EXERCISE - Beginning with the line containing "In the dimuon" and ending with the line containing "Our aim was", write out each line of the records below exactly; pictures and lines outside that range are left out.

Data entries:
———

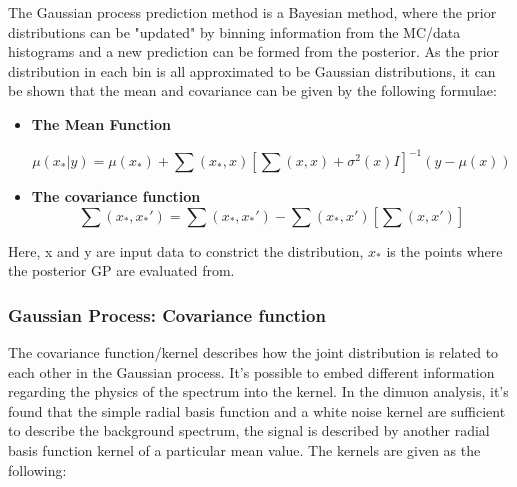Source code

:     The Gaussian process prediction method is a Bayesian method, where the prior distributions can be "updated" by binning information from the MC/data histograms and a new prediction can be formed from the posterior. As the prior distribution in each bin is all approximated to be Gaussian distributions, it can be shown that the mean and covariance can be given by the following formulae:

    \begin{itemize}

        \item \textbf{The Mean Function}

    \begin{equation}
        \mu(x_{*}|y)  = \mu(x_{*})+ \sum(x_{*}, x)[\sum(x, x)+ \sigma^{2}(x)I]^{-1}(y-\mu(x))
    \end{equation}

        \item \textbf{The covariance function}
    \begin{equation}
        \sum(x_{*}, x_{*}') = \sum(x_{*}, x_{*}') - \sum(x_{*}, x')[\sum(x, x')]
    \end{equation}

\end{itemize}

    Here, x and y are input data to constrict the distribution, $x_{*}$ is the points where the posterior GP are evaluated from. 

\subsubsection{Gaussian Process: Covariance function}
The covariance function/kernel describes how the joint distribution is related to each other in the Gaussian process. 
It's possible to embed different information regarding the physics of the spectrum into the kernel. 
In the dimuon analysis, it's found that the simple radial basis function and a white noise kernel are sufficient to describe the background spectrum, the signal is described by another radial basis function kernel of a particular mean value.
The kernels are given as the following:


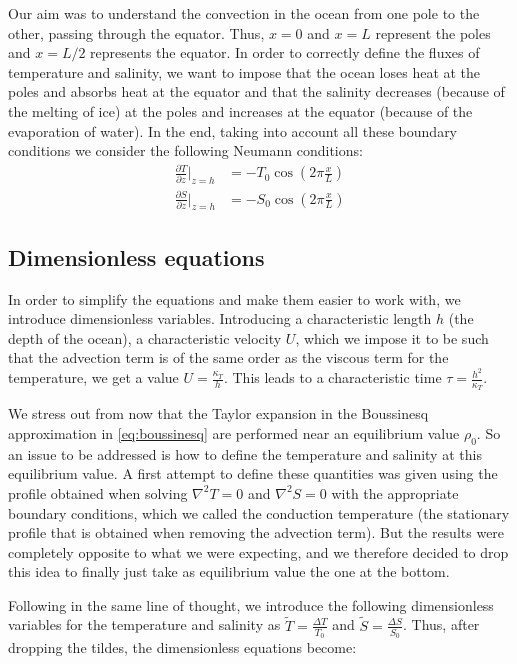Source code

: \documentclass{article}
\begin{document}
Our aim was to understand the convection in the ocean from one pole to the other, passing through the equator. Thus, $x=0$ and $x=L$ represent the poles and $x=L/2$ represents the equator.
In order to correctly define the fluxes of temperature and salinity, we want to impose that the ocean loses heat at the poles and absorbs heat at the equator and that the salinity decreases (because of the melting of ice) at the poles and increases at the equator (because of the evaporation of water). In the end, taking into account all these boundary conditions we consider the following Neumann conditions:
\begin{equation}
  \begin{aligned}
    \frac{\partial T}{\partial z}\bigg|_{z = h} & = -T_0\cos(2\pi \frac{x}{L}) \\
    \frac{\partial S}{\partial z}\bigg|_{z = h} & = -S_0\cos(2\pi \frac{x}{L})
  \end{aligned}
\end{equation}


\subsection{Dimensionless equations}
In order to simplify the equations and make them easier to work with, we introduce dimensionless variables. Introducing a characteristic length $h$ (the depth of the ocean), a characteristic velocity $U$, which we impose it to be such that the advection term is of the same order as the viscous term for the temperature, we get a value $U=\frac{\kappa_T}{h}$. This leads to a characteristic time $\tau = \frac{h^2}{\kappa_T}$.

We stress out from now that the Taylor expansion in the Boussinesq approximation in \cref{eq:boussinesq} are performed near an equilibrium value $\rho_0$. So an issue to be addressed is how to define the temperature and salinity at this equilibrium value. A first attempt to define these quantities was given using the profile obtained when solving $\nabla^2T = 0$ and $\nabla^2S=0$ with the appropriate boundary conditions, which we called the conduction temperature (the stationary profile that is obtained when removing the advection term). But the results were completely opposite to what we were expecting, and we therefore decided to drop this idea to finally just take as equilibrium value the one at the bottom.

Following in the same line of thought, we introduce the following dimensionless variables for the temperature and salinity as $\tilde{T} = \frac{\Delta T}{T_0}$ and $\tilde{S} = \frac{\Delta S}{S_0}$. Thus, after dropping the tildes, the dimensionless equations become:
\end{document}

———

SOLUTION TO THIS TASK -
In the dimuon analysis, it's found that the simple radial basis function and a white noise kernel are sufficient to describe the background spectrum, the signal is described by another radial basis function kernel of a particular mean value.
The kernels are given as the following:


Source code

: \documentclass{article}
\begin{document}
Our aim was to understand the convection in the ocean from one pole to the other, passing through the equator. Thus, $x=0$ and $x=L$ represent the poles and $x=L/2$ represents the equator.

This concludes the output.